Он увел Ртищева в трапезную и насильно заставил пригубить корец.

— А остатнее я отхлебну.

В дверь просунулась голова дворецкого:

— Доставил.

Буйносов надменно оглядел пошедшего дьячка и, не ответив на глубокий поклон его, спросил:

— Горазд ли ты купчую отписывать?

— Тем и живы опричь служения в храме, — почтительно закивал дьячок и достал из болтавшегося на животе мешочка чернильцу.

— А коли горазд, строчи, вислогубый!

Дьячок повел кожей на лбу — из-за дрогнувшего уха выскользнуло перо и, точно прирученное, упало промеж растопыренных пальцев.
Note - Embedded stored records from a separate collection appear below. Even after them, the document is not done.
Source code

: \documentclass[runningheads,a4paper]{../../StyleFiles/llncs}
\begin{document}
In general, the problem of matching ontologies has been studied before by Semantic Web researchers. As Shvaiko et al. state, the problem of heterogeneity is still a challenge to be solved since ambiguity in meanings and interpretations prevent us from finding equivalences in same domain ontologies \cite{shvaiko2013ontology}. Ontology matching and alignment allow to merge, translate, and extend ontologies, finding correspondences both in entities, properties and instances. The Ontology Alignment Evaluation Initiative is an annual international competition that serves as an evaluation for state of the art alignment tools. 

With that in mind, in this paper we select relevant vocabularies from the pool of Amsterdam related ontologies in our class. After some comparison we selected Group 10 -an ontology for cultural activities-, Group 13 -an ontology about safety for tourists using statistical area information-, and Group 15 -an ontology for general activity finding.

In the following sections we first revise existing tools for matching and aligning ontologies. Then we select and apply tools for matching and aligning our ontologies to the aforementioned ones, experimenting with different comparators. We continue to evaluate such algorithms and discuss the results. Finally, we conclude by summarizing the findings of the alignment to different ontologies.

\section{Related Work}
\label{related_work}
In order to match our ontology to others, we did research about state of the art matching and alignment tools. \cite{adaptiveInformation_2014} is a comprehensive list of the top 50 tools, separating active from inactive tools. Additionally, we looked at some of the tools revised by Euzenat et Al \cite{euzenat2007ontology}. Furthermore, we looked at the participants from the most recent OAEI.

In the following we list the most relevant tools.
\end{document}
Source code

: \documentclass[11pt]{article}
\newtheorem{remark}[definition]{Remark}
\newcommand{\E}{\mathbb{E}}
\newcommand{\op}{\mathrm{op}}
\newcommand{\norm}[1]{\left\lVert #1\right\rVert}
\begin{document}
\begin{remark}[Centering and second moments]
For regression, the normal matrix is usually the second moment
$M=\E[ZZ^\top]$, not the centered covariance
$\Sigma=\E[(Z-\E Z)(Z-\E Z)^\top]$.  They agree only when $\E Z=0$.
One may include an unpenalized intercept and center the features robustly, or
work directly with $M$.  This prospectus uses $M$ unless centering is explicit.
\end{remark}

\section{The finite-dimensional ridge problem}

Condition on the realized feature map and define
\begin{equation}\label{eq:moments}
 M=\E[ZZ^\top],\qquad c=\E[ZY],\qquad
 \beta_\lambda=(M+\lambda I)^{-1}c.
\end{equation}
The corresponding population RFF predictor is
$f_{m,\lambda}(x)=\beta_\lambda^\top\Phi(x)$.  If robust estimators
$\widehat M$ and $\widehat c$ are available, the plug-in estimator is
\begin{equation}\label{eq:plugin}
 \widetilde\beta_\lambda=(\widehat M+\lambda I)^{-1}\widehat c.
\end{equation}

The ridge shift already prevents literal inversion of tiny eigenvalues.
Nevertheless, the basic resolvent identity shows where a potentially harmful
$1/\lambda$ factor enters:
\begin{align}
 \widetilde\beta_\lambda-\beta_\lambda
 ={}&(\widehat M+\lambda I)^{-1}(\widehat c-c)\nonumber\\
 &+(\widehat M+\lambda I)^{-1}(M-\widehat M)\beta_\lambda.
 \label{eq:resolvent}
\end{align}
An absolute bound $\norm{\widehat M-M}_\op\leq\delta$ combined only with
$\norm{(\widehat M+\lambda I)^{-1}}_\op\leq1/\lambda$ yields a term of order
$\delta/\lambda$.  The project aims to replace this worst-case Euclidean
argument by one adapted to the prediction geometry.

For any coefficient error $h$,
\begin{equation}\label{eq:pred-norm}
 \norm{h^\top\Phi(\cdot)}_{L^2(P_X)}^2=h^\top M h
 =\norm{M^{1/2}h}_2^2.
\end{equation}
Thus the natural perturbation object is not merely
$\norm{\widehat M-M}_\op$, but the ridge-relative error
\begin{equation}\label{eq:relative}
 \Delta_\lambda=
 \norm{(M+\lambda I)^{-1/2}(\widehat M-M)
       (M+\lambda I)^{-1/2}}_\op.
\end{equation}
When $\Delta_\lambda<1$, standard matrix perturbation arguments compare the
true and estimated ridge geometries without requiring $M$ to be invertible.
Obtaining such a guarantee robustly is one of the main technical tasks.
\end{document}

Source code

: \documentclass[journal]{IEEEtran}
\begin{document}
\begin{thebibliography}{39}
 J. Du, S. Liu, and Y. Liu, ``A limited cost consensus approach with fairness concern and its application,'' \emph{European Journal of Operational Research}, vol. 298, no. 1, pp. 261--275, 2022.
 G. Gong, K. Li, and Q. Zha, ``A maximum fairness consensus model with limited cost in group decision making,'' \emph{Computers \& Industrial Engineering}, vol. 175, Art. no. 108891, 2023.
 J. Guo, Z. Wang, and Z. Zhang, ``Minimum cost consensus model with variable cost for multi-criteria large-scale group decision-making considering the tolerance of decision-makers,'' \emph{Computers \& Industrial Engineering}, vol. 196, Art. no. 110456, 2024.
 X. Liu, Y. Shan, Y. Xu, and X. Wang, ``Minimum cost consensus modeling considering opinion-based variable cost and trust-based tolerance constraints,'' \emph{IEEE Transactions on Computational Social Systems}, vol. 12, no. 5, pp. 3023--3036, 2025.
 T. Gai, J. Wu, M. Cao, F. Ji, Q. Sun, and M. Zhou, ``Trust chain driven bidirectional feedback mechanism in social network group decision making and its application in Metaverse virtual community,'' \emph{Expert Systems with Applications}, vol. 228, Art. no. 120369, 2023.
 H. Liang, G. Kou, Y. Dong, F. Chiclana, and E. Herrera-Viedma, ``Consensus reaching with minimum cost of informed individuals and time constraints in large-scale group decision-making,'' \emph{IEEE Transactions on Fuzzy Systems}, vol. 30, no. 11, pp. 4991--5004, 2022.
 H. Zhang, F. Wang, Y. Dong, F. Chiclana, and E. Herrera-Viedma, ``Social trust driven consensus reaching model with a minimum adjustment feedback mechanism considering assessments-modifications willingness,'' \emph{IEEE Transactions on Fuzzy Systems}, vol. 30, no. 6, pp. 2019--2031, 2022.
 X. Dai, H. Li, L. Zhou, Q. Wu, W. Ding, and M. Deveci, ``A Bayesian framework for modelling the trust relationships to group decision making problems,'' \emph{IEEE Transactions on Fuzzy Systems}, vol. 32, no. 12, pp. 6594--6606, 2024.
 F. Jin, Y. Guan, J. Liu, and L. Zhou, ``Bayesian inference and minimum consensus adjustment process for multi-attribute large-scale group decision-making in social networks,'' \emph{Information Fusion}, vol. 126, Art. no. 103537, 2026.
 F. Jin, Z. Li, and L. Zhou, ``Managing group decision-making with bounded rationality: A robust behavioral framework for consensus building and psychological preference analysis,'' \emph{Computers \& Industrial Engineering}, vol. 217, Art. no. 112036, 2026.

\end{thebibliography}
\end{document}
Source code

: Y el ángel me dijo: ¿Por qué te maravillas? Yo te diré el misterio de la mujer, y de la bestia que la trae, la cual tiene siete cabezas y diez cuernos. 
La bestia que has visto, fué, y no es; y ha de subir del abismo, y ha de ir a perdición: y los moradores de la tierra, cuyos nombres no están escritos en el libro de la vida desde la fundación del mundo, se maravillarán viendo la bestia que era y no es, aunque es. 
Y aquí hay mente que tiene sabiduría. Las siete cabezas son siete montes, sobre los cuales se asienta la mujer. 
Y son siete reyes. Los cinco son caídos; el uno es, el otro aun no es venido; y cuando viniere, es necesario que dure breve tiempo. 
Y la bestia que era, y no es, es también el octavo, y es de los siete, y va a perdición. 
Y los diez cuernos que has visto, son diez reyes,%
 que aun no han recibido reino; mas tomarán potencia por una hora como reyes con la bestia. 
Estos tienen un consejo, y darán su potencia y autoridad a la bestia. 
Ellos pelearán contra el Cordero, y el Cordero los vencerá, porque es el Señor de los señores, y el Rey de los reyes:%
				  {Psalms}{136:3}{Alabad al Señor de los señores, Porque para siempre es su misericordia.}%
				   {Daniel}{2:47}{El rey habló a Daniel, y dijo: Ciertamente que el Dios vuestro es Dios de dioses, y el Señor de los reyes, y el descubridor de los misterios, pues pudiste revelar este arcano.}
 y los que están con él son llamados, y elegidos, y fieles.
— Про что отписывать, господари?

Выслушав Буйносова, он припал на одно колено и, вытягивая горлом, в лад поскрипывавшему перу, застрочил купчую. Покончив с делом, он перекрестился на образ, высморкался и загнусавил:

Купчая отпись на проданную польскую женку Янину. Се я, Иван, сын Прокофьев, дворянин Буйносов в нынешнем сто пятьдесят седьмом году, продал я, Буйносов, свою польскую полонную женку Янину постельничему Ртищеву Федор Михайловичу. А у тое женки глаза серые, волосы черны на голове. А взял я, Иван сын Прокофьев, за ту свою полонную женку у него, Ртищева, 250 рублев денег. А впредь мне, Буйносову, до тое женки дела нет ни роду моему, ни племени, не вступаться… И буде кто станет в ту женку вступаться, а мне, Ивану, сыну Прокофьеву, очищать и убытку никакого ему, Ртищеву Федор Михайловичу, не довести. В том я, Буйносов, ему Ртищеву, отпись дал. А отпись писал дьячок Васька Лотков лета 7157 году.

вернуться

18

Кат — палач.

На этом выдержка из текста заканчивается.